Son prénom provient d’Haïti, un pays (« mon pays », dit-il toujours) qu’il quitte à 7 ans pour venir en France. « J’ai de merveilleux souvenirs de là-bas. Cette vie hors de France était avec une liberté, de l’espace, une capacité de faire des choses. » Installée d’abord à Stains, sa famille vient vers 2012 à La Courneuve, où il fréquente le collège Raymond-Poincaré et le lycée Jacques-Brel. TP vit avec sa mère, qui est agente spécialisée des écoles maternelles, son petit frère et sa petite sœur. « L’ambiance y est mouvementée, maman au travail, le petit au club de basket, la petite à la danse à Béatrice-Hess », sourit-il. Sa famille en trois mots : engagement, enthousiasme, volonté propre à chacun. De sa vie ici, il a de bons souvenirs, par exemple la Course contre la faim qui l’a intéressé à l’humanitaire. Sa scolarité au collège présente pourtant quelques difficultés dont il a su faire une force.
"On a une voie, il faut la saisir et y aller à fond, tout en respectant les limites à ne pas dépasser"

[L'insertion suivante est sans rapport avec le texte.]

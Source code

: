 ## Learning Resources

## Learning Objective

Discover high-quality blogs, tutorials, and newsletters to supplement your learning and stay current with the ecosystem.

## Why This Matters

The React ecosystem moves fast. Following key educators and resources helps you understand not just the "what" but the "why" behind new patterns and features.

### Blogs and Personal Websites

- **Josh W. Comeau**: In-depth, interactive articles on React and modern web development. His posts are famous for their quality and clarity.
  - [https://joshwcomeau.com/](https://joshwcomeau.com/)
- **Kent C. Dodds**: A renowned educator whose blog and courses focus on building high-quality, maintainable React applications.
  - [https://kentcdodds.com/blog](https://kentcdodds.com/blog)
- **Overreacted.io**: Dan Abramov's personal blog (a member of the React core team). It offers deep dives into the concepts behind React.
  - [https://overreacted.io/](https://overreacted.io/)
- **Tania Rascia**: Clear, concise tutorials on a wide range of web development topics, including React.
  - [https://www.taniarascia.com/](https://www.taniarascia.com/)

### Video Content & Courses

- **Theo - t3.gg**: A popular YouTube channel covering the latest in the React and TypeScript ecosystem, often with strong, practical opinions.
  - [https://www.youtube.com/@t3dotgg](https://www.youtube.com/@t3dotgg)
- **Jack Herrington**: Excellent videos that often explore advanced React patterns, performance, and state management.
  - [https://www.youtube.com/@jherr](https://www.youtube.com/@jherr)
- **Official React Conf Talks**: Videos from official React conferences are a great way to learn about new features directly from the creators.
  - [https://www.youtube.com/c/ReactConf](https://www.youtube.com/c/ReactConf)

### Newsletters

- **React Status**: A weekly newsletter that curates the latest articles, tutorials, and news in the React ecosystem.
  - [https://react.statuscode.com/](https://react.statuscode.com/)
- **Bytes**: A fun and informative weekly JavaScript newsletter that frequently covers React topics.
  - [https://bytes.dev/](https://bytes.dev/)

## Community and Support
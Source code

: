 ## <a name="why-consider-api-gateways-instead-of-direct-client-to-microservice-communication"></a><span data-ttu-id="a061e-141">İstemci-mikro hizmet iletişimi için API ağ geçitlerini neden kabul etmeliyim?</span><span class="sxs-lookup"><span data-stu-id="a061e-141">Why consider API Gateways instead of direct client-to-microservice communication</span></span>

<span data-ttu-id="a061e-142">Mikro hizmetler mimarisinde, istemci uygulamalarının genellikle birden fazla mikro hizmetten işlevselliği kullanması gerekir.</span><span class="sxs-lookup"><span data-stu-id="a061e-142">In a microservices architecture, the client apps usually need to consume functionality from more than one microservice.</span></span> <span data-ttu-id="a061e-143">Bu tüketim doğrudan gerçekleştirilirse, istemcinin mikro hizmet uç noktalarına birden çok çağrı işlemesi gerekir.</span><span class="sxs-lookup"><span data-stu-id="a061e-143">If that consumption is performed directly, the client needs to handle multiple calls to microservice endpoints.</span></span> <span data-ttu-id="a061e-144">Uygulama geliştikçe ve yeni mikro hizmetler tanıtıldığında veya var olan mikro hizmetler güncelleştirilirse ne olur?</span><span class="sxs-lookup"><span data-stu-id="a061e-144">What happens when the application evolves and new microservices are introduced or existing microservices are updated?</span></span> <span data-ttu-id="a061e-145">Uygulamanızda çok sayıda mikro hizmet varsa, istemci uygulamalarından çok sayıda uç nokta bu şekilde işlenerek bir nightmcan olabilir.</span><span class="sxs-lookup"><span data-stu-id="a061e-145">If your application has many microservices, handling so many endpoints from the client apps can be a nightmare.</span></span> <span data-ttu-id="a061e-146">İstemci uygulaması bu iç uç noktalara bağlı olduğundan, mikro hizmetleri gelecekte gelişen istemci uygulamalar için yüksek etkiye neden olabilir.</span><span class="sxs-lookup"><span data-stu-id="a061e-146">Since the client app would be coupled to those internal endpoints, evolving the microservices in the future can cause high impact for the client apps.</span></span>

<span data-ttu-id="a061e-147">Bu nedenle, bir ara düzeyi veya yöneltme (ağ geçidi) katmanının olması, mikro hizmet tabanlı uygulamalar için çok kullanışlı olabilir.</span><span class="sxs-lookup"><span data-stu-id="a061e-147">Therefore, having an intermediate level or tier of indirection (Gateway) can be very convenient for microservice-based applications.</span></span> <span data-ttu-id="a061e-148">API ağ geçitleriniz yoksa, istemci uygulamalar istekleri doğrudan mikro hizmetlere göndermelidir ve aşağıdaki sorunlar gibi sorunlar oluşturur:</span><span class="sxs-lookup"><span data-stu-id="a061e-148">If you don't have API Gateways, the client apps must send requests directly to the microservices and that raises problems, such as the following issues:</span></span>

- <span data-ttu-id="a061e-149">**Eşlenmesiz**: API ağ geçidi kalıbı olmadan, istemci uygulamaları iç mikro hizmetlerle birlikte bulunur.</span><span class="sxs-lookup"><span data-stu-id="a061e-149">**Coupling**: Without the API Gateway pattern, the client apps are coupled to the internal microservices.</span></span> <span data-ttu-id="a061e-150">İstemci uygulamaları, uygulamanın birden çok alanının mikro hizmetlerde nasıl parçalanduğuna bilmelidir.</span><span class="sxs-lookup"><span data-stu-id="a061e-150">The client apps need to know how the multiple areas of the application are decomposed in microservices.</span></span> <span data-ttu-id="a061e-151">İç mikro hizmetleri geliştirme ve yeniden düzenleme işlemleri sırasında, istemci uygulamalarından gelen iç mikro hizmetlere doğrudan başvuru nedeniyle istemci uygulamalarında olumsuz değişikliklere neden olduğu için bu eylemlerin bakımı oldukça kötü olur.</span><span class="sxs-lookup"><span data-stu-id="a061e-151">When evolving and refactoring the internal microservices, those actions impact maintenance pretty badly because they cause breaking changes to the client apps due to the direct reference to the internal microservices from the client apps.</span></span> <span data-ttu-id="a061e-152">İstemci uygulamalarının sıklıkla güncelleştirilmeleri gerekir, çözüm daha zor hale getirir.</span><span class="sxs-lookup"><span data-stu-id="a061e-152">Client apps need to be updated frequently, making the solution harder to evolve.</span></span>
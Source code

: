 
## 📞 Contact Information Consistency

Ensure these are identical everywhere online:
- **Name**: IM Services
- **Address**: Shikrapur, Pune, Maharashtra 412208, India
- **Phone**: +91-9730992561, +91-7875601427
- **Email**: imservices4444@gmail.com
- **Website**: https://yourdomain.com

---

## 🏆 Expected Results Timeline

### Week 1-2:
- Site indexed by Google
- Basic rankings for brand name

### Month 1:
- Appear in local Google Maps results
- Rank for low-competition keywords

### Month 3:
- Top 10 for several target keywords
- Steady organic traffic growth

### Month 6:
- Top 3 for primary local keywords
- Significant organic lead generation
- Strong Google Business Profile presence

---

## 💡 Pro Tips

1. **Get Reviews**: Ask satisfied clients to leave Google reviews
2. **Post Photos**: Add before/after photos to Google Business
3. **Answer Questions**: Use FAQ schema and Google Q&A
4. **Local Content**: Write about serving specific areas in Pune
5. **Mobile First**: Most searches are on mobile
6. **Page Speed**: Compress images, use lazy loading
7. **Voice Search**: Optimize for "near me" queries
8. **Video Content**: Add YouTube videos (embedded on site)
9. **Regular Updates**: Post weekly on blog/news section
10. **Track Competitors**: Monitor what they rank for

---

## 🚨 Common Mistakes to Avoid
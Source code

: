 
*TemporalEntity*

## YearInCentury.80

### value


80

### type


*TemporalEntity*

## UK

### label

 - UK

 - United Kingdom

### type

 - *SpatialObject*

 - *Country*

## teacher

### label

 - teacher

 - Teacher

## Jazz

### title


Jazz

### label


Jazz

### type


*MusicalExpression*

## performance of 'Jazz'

« J’ai entrepris de faire de l’athlétisme pour montrer à ceux qui se moquaient de moi que je pouvais devenir meilleur qu’eux », raconte-t-il. Mais délégué de classe depuis le collège jusqu’à récemment le BTS, il a toujours été aussi un « preacher ». À la suite d’une journée d’intégration, TP intègre le Flash, le club de football américain. « Je suis Courneuvien ! s’exclame- t-il. Et, donc, intégrer des structures de ma ville, c’est bien. » D’abord receveur, il joue maintenant en première ligne, en troisième division. Il l’admet : ce qu’il aime dans ce sport c’est « la violence, la liberté, se défouler ». Mais il apprécie aussi « l’ambiance familiale, open bar quelle que soit sa nationalité ». Devenir secouriste est venu ensuite, toujours par le biais de la ville : « On m’a indiqué qu’il y avait quelques postes d’été comme sauveteur secouriste. J’ai commencé par La Courneuve Plage. » Persévérant, il passe un diplôme de PSE2 (équipier secouriste), puis intègre la Fédération nationale, devenant lui-même formateur. « On est les premiers maillons de la chaîne », rappelle TP, regrettant que cette mission soit assez mal connue. Cet engagement l’a amené à agir lors de différents événements sportifs : taekwondo, match du PSG, championnat de natation...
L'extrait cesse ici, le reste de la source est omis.